Zudem bestehen deutliche Zweifel daran, ob steigende Straßenbenutzungsgebühren sozial verträglich sein können. "Aus einer sozialpolitischen Motivation wird gegen Straßenpreise eingewandt, dass dadurch vor allem Haushalte mit niedrigem Einkommen von der Nutzung ausgeschlossen werden. Richtig an diesem Argument ist, dass Preise dazu führen, dass die Einkommenshöhe [...] über die Nutzung von knappen Kapazitäten mitentscheidet. Allerdings bedeutet die Einführung von Preisen nicht, dass Haushalte von der Nutzung ausgeschlossen werden. Es bestehen erhebliche Flexibilitäten im System. So können durch eine Erhöhung der Besetzung von Pkw die Belastungen auf mehrere Personen verteilt werden" (Zukunft Stadt 2000, 1993, S. 189).

Es bestehe die Möglichkeit, auf "Zeiten niedriger Belastung und damit niedriger Preise auszuweichen. Schließlich wird ein System von Straßenpreisen nur dann akzeptabel sein, wenn es leistungsfähige Öffentliche Personennahverkehrssysteme zu günstigen Preisen gibt" (S. 189).

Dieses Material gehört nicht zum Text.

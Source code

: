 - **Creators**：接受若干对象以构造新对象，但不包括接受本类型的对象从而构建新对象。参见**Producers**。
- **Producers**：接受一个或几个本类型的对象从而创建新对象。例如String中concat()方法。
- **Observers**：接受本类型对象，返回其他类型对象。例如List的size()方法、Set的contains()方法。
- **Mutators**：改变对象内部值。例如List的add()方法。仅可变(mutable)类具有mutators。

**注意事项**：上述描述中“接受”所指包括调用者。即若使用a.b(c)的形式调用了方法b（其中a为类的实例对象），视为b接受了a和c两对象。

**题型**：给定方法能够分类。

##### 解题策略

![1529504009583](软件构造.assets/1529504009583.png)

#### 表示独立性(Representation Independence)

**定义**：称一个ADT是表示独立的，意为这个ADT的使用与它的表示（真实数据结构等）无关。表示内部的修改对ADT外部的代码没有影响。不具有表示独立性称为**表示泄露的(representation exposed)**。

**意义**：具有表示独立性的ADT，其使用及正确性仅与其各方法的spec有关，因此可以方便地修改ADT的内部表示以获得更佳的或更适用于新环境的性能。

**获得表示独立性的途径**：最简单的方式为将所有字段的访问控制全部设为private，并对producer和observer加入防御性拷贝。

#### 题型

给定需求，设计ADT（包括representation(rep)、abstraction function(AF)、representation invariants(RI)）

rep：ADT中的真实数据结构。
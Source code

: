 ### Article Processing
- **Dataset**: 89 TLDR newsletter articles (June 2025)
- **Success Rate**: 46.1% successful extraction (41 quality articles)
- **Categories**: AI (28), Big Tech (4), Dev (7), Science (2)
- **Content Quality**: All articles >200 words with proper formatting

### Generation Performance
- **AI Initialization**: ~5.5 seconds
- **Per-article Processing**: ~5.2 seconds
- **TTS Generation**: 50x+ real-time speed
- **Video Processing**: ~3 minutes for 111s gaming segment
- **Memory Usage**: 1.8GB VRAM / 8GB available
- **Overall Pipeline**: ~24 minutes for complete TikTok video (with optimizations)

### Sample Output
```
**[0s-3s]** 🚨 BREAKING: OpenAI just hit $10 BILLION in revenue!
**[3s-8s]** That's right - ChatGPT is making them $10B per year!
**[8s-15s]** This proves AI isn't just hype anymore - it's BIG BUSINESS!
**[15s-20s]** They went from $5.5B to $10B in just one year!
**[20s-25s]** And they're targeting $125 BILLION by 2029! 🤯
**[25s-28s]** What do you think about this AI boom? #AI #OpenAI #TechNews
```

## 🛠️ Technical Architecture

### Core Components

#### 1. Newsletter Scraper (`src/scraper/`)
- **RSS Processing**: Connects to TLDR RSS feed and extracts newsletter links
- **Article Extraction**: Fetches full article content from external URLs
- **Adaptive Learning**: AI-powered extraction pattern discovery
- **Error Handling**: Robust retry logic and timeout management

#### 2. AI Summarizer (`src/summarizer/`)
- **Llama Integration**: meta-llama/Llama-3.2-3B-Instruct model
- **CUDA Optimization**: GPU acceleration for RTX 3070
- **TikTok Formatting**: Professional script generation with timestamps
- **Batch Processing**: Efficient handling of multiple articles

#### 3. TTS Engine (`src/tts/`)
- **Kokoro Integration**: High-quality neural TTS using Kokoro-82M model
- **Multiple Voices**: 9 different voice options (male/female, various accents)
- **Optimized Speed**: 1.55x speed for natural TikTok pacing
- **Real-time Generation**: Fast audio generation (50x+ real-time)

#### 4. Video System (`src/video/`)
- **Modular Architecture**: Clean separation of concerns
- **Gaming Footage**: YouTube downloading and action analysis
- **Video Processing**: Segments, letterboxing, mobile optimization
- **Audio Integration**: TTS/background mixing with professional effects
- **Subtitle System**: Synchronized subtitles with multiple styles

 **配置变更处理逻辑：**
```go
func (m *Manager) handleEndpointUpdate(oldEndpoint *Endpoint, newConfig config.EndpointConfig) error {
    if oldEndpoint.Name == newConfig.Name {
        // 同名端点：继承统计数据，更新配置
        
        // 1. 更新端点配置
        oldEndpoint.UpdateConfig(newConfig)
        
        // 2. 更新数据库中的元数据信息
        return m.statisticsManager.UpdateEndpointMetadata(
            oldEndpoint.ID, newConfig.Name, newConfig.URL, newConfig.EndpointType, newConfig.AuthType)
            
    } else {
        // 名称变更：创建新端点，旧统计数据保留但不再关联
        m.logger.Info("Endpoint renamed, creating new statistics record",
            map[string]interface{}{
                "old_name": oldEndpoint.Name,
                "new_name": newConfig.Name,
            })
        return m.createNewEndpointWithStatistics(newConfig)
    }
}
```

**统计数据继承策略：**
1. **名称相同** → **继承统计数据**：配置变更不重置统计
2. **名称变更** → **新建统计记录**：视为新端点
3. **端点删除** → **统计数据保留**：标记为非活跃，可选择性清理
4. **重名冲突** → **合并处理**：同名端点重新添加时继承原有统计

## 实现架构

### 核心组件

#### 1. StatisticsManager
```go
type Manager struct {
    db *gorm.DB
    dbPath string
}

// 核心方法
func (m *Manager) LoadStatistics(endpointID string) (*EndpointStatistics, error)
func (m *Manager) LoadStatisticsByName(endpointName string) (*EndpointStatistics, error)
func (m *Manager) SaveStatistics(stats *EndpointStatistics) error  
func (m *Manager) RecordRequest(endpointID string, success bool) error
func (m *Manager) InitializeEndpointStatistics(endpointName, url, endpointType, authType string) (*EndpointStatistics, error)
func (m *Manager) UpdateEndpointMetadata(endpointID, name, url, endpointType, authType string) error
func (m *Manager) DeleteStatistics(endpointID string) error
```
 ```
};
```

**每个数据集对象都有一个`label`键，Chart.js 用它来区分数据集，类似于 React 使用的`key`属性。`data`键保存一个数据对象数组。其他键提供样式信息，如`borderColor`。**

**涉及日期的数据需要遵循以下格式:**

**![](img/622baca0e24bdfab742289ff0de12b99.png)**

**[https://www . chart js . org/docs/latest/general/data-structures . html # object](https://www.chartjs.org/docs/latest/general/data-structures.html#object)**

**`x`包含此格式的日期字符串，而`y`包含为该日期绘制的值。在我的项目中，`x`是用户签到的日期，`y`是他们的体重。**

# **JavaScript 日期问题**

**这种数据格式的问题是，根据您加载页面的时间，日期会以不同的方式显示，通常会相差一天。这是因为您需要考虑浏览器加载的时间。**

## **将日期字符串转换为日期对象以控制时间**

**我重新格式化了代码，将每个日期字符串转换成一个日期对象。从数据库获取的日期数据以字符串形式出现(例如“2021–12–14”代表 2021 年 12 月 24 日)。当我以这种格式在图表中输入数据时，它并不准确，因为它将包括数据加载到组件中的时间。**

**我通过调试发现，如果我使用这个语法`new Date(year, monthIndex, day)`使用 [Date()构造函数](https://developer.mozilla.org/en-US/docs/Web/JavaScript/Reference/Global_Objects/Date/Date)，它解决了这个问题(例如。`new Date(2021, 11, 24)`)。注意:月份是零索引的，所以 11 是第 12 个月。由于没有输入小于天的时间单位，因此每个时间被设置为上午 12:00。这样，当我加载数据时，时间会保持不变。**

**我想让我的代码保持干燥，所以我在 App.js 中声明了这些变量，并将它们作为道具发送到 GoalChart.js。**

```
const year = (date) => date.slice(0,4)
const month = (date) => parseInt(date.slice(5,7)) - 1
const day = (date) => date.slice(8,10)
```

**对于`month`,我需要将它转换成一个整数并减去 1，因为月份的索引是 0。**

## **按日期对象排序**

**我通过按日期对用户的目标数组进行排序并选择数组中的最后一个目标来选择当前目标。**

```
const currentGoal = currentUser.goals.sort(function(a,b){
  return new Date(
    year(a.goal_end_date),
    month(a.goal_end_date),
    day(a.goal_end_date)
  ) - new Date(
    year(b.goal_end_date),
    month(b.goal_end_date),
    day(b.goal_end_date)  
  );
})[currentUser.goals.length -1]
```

Diese Aussage kann man auch unter anderem Vorzeichen interpretieren: Die zitierten "Flexibilitäten im System" bestehen darin, dass einkommensschwache Personen und Familien von der Nutzung des Kfz ausgegrenzt werden. Wer sich die Straßengebühren nicht leisten kann, der soll auf den Öffentlichen Verkehr abgedrängt werden. Wenn "leistungsfähige Öffentliche Nahverkehrssysteme" aber vor allem dazu dienen sollen, diejenigen Personen zu befördern, die den Makel aufweisen, nicht genügend Finanzen zu haben, dann erleidet der ÖPNV einen neuen Image-Einbruch: Nicht mehr die ökologisch verantwortungsvollen Bürger scheinen den ÖPNV zu benutzen, sondern das Image wird verstärkt, dass der ÖPNV ein Transportmittel der "Looser" sei: Der Verlierer, der Absteiger, der Armen, der Uninteressanten und Kraftlosen, der Macht- und Einflusslosen.

Rücksichtsvolles Verhalten (ÖV-Nutzung) im Sinne des Sustainable Development wird durch Road Pricing indirekt als schwach und ärmlich diskreditiert.

Gleichzeitig wird das Kfz erneut subjektiv unverzichtbarer: Es wird als Statussymbol für Erfolg weiter aufgewertet. Wer sich kein Auto mehr leisten kann, der muss dann ganz offensichtlich "arm dran" sein.

Aus Imagezwecken wird es daher für den Bürger immer wichtiger, ein Auto zu benutzen, selbst dann, wenn es unnötig und der ÖPNV billiger oder schneller wäre. Auch derjenige, der es sich eigentlich schon längst nicht mehr leisten kann, wird schließlich unter allen Umständen ein Kfz brauchen - nur um eben nicht noch weiter sozial abzusteigen.

Auch Straßenpreise können die ökologischen Schäden an der Gesundheit von Mensch und Natur nicht verhindern. Eine Straßengebühr rettet wohl keinen Baum vor Abgasen - im Gegenteil: Straßengebühren schädigen die Natur noch mehr, da diese Gebühren in den meisten Fällen benutzt werden, um weitere Straßen sowie deren Unterhalt zu finanzieren.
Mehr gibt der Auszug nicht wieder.